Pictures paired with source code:
========================================================================

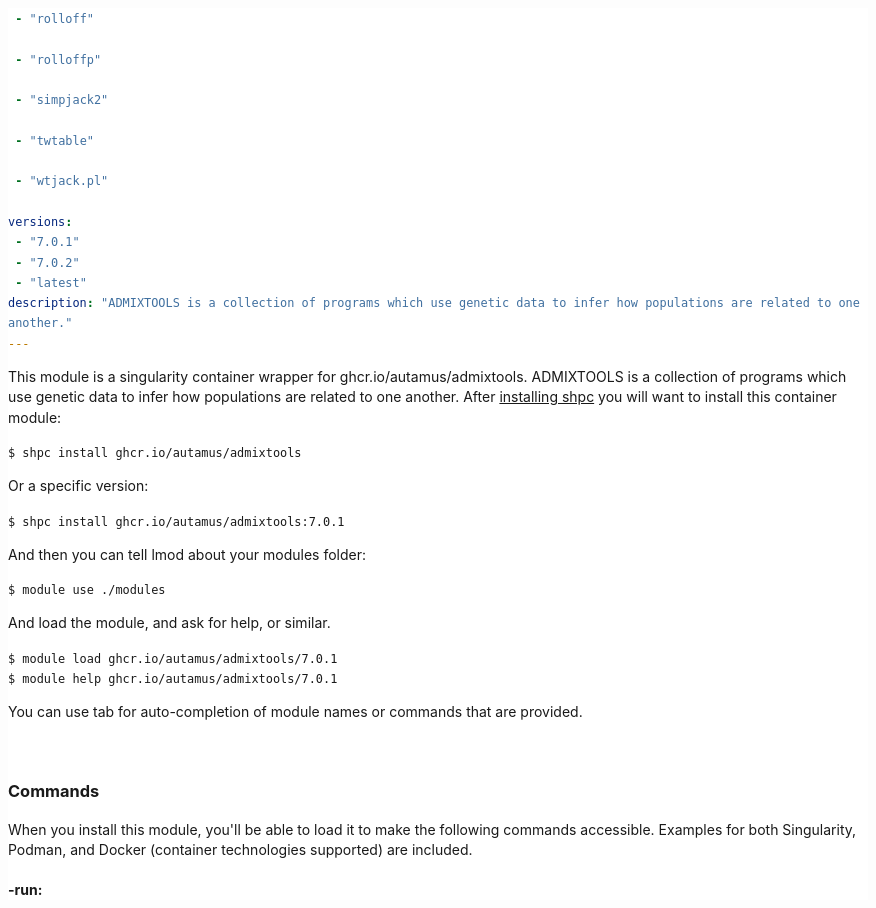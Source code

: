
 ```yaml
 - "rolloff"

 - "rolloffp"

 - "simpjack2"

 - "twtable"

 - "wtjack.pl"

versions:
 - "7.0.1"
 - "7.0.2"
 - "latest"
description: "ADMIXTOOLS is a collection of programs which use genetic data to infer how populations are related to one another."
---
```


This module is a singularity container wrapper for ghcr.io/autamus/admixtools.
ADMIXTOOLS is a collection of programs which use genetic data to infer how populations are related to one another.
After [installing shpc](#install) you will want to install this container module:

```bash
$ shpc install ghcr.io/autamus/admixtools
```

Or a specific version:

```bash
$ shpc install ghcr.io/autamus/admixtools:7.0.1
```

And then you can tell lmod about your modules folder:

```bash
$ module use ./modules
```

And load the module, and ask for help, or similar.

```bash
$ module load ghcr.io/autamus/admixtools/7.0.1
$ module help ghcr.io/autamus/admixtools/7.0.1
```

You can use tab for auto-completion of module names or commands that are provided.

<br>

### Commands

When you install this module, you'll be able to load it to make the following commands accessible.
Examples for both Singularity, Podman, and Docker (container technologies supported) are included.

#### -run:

========================================================================

**WORK TO BE COMPLETED:**
Nothing but lines that contain "autamus" should appear in the answer. Copy each from the records.

**EXERCISE RESULT:**
This module is a singularity container wrapper for ghcr.io/autamus/admixtools.
$ shpc install ghcr.io/autamus/admixtools
$ shpc install ghcr.io/autamus/admixtools:7.0.1
$ module load ghcr.io/autamus/admixtools/7.0.1
$ module help ghcr.io/autamus/admixtools/7.0.1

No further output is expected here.